(Saved entries)
BEGIN

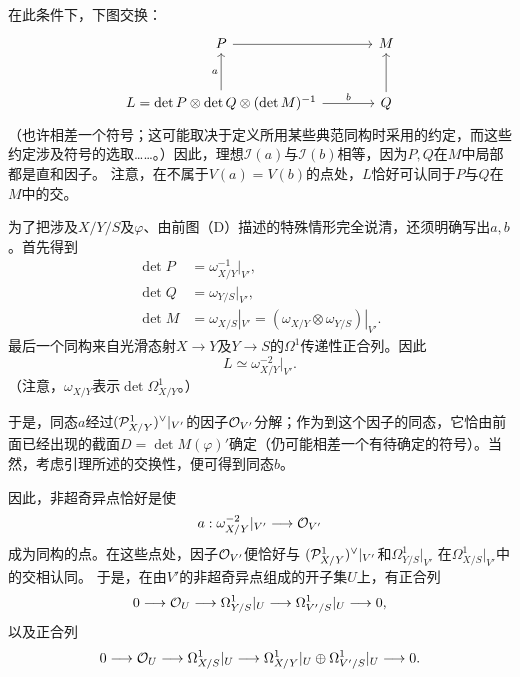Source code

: 在此条件下，下图交换：
\[
\begin{tikzcd}[row sep=large,column sep=large]
 P\arrow[r]&M\\
 L=\det P\otimes\det Q\otimes(\det M)^{-1}\arrow[u,"a"]
 \arrow[r,"b"]&Q\arrow[u]
\end{tikzcd}
\]
（也许相差一个符号；这可能取决于定义所用某些典范同构时采用的约定，而这些约定涉及符号的选取……。）因此，理想$\mathscr I(a)$与$\mathscr I(b)$相等，因为$P,Q$在$M$中局部都是直和因子。
注意，在不属于$V(a)=V(b)$的点处，$L$恰好可认同于$P$与$Q$在$M$中的交。

为了把涉及$X/Y/S$及$\varphi$、由前图（D）描述的特殊情形完全说清，还须明确写出$a,b$。首先得到
\begin{align*}
 \det P&=\omega_{X/Y}^{-1}|_{V'},\\
 \det Q&=\omega_{Y/S}|_{V'},\\
 \det M&=\omega_{X/S}|_{V'}
       =(\omega_{X/Y}\otimes\omega_{Y/S})|_{V'}.
\end{align*}
最后一个同构来自光滑态射$X\to Y$及$Y\to S$的$\Omega^1$传递性正合列。因此
\[
 L\simeq\omega_{X/Y}^{-2}|_{V'}.
\]
（注意，$\omega_{X/Y}$表示$\det\Omega^1_{X/Y}$。）

于是，同态$a$经过$(\mathcal P^1_{X/Y})^\vee|_{V'}$的因子$\mathcal O_{V'}$分解；作为到这个因子的同态，它恰由前面已经出现的截面$D=\det M(\varphi)'$确定（仍可能相差一个有待确定的符号）。当然，考虑引理所述的交换性，便可得到同态$b$。

因此，非超奇异点恰好是使
\[
 a:\omega_{X/Y}^{-2}|_{V'}\longrightarrow\mathcal O_{V'}
\]
成为同构的点。在这些点处，因子$\mathcal O_{V'}$便恰好与
$(\mathcal P^1_{X/Y})^\vee|_{V'}$和$\Omega^1_{Y/S}|_{V'}$
在$\Omega^1_{X/S}|_{V'}$中的交相认同。
于是，在由$V'$的非超奇异点组成的开子集$U$上，有正合列
\[
 0\longrightarrow\mathcal O_U\longrightarrow
 \Omega^1_{Y/S}|_U\longrightarrow\Omega^1_{V'/S}|_U
 \longrightarrow0,
\]
以及正合列
\[
 0\longrightarrow\mathcal O_U\longrightarrow
 \Omega^1_{X/S}|_U\longrightarrow
 \Omega^1_{X/Y}|_U\oplus\Omega^1_{V'/S}|_U
 \longrightarrow0.
\]


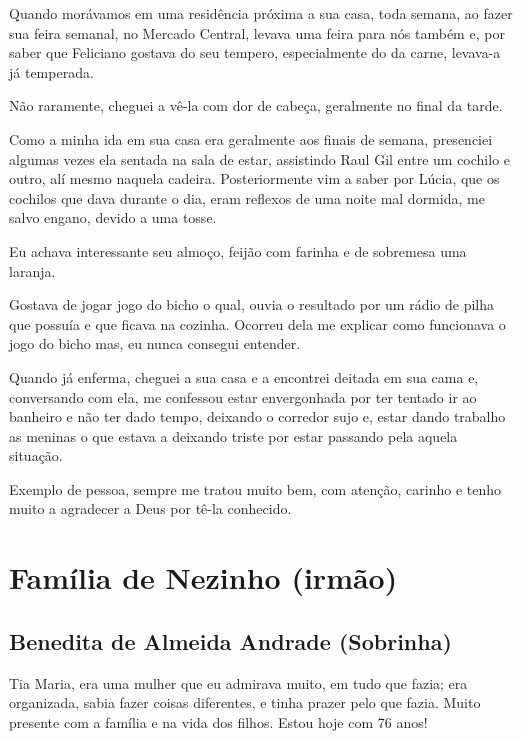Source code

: \documentclass[
  brazil,
  a6paper,
  oneside,
  landscape,
  14pt]{scrbook}
\begin{document}
Quando morávamos em uma residência próxima a sua casa, toda semana, ao
fazer sua feira semanal, no Mercado Central, levava uma feira para nós
também e, por saber que Feliciano gostava do seu tempero, especialmente
do da carne, levava-a já temperada.

Não raramente, cheguei a vê-la com dor de cabeça, geralmente no final da
tarde.

Como a minha ida em sua casa era geralmente aos finais de semana,
presenciei algumas vezes ela sentada na sala de estar, assistindo Raul
Gil entre um cochilo e outro, alí mesmo naquela cadeira. Posteriormente
vim a saber por Lúcia, que os cochilos que dava durante o dia, eram
reflexos de uma noite mal dormida, me salvo engano, devido a uma tosse.

Eu achava interessante seu almoço, feijão com farinha e de sobremesa uma
laranja.

Gostava de jogar jogo do bicho o qual, ouvia o resultado por um rádio de
pilha que possuía e que ficava na cozinha. Ocorreu dela me explicar como
funcionava o jogo do bicho mas, eu nunca consegui entender.

Quando já enferma, cheguei a sua casa e a encontrei deitada em sua cama
e, conversando com ela, me confessou estar envergonhada por ter tentado
ir ao banheiro e não ter dado tempo, deixando o corredor sujo e, estar
dando trabalho as meninas o que estava a deixando triste por estar
passando pela aquela situação.

Exemplo de pessoa, sempre me tratou muito bem, com atenção, carinho e
tenho muito a agradecer a Deus por tê-la conhecido.

\hypertarget{famuxedlia-de-nezinho-irmuxe3o}{%
\chapter{Família de Nezinho
(irmão)}\label{famuxedlia-de-nezinho-irmuxe3o}}

\hypertarget{benedita-de-almeida-andrade-sobrinha}{%
\section{Benedita de Almeida Andrade
(Sobrinha)}\label{benedita-de-almeida-andrade-sobrinha}}

Tia Maria, era uma mulher que eu admirava muito, em tudo que fazia; era
organizada, sabia fazer coisas diferentes, e tinha prazer pelo que
fazia. Muito presente com a família e na vida dos filhos. Estou hoje com
76 anos!
\end{document}
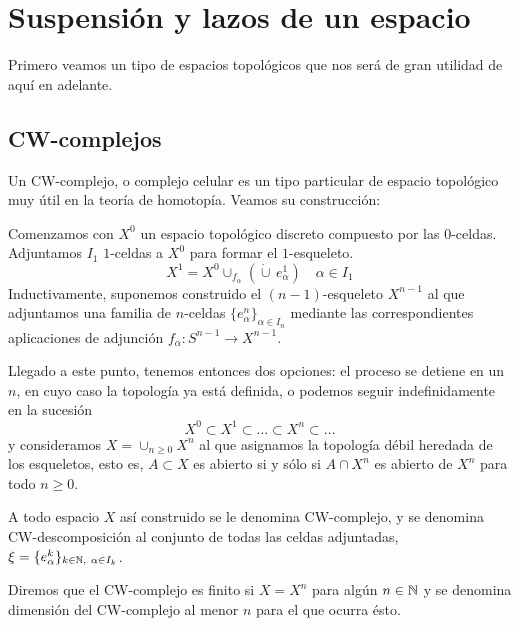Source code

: \chapter{Suspensión y lazos de un espacio}
Primero veamos un tipo de espacios topológicos que nos será de gran utilidad de aquí en adelante.
\section{CW-complejos}
Un CW-complejo, o complejo celular es un tipo particular de espacio topológico muy útil en la teoría de homotopía. Veamos su construcción: \par
Comenzamos con $X^0$ un espacio topológico discreto compuesto por las $0$-celdas. Adjuntamos $I_1$ $1$-celdas a $X^0$ para formar el $1$-esqueleto.
\[ X^1 = X^0 \cup_{f_\alpha} \left( \dot{\cup} \, e_\alpha^1 \right) \quad \alpha \in I_1\]
Inductivamente, suponemos construido el $(n-1)$-esqueleto $X^{n-1}$ al que adjuntamos una familia de $n$-celdas $\{e_\alpha^n\}_{\alpha \in I_n}$ mediante las correspondientes aplicaciones de adjunción $f_\alpha : S^{n-1} \longrightarrow X^{n-1}$. \par 
Llegado a este punto, tenemos entonces dos opciones: el proceso se detiene en un $n$, en cuyo caso la topología ya está definida, o podemos seguir indefinidamente en la sucesión
\[ X^0 \subset X^1 \subset \ldots \subset X^n \subset \ldots \]
y consideramos $\displaystyle X = \cup_{n \geq 0} X^n $ al que asignamos la topología débil heredada de los esqueletos, esto es, $A \subset X$ es abierto si y sólo si $A \cap X^n$ es abierto de $X^n$ para todo $n \geq 0$. \par 
A todo espacio $X$ así construido se le denomina CW-complejo, y se denomina CW-descomposición al conjunto de todas las celdas adjuntadas, $\xi = \{e^k_\alpha\}_{k \in \mathbb{N}, \ \alpha \in I_k}$. \par
Diremos que el CW-complejo es finito si $X = X^n$ para algún $n \in \mathbb{N}$ y se denomina dimensión del CW-complejo al menor $n$ para el que ocurra ésto.
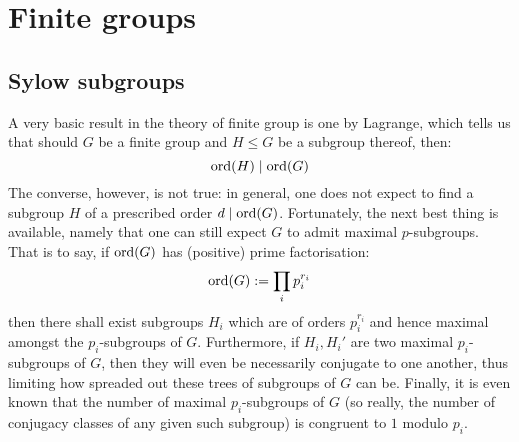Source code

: \section{Finite groups}
    \subsection{Sylow subgroups}
        A very basic result in the theory of finite group is one by Lagrange, which tells us that should $G$ be a finite group and $H \leq G$ be a subgroup thereof, then:
            $$\operatorname{ord}(H) \mid \operatorname{ord}(G)$$
        The converse, however, is not true: in general, one does not expect to find a subgroup $H$ of a prescribed order $d \mid \operatorname{ord}(G)$. Fortunately, the next best thing is available, namely that one can still expect $G$ to admit maximal $p$-subgroups. That is to say, if $\operatorname{ord}(G)$ has (positive) prime factorisation:
            $$\operatorname{ord}(G) := \prod_i p_i^{r_i}$$
        then there shall exist subgroups $H_i$ which are of orders $p_i^{r_i}$ and hence maximal amongst the $p_i$-subgroups of $G$. Furthermore, if $H_i, H_i'$ are two maximal $p_i$-subgroups of $G$, then they will even be necessarily conjugate to one another, thus limiting how spreaded out these trees of subgroups of $G$ can be. Finally, it is even known that the number of maximal $p_i$-subgroups of $G$ (so really, the number of conjugacy classes of any given such subgroup) is congruent to $1$ modulo $p_i$.


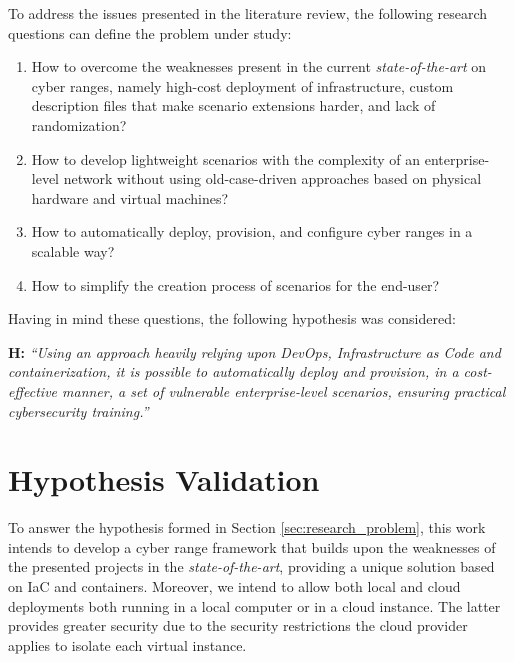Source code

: To address the issues presented in the literature review, the following research questions can define the problem under study:

\begin{enumerate}
    \item How to overcome the weaknesses present in the current \textit{state-of-the-art} on cyber ranges, namely high-cost deployment of infrastructure, custom description files that make scenario extensions harder, and lack of randomization? 
    \item How to develop lightweight scenarios with the complexity of an enterprise-level network without using old-case-driven approaches based on physical hardware and virtual machines?
    \item How to automatically deploy, provision, and configure cyber ranges in a scalable way?
    \item How to simplify the creation process of scenarios for the end-user?
\end{enumerate}

Having in mind these questions, the following hypothesis was considered:\\

\leftskip=1.25cm\rightskip=1.25cm

\textbf{H:} \textit{``Using an approach heavily relying upon DevOps, Infrastructure as Code and containerization, it is possible to automatically deploy and provision, in a cost-effective manner, a set of vulnerable enterprise-level scenarios, ensuring practical cybersecurity training.''}

\leftskip=0cm\rightskip=0cm

\section{Hypothesis Validation} \label{sec:hypothesis_validation}

To answer the hypothesis formed in Section \ref{sec:research_problem}, this work intends to develop a cyber range framework that builds upon the weaknesses of the presented projects in the \textit{state-of-the-art}, providing a unique solution based on IaC and containers. Moreover, we intend to allow both local and cloud deployments both running in a local computer or in a cloud instance. The latter provides greater security due to the security restrictions the cloud provider applies to isolate each virtual instance.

END

### Task
Because only one stretch of the records is wanted, please output the lines from the one holding "Tia Maria, era" through the one holding "lazos de un" exactly, both included, and leave every picture out.

### Reply to the task
Tia Maria, era uma mulher que eu admirava muito, em tudo que fazia; era
organizada, sabia fazer coisas diferentes, e tinha prazer pelo que
fazia. Muito presente com a família e na vida dos filhos. Estou hoje com
76 anos!
\end{document}
Source code

: \chapter{Suspensión y lazos de un espacio}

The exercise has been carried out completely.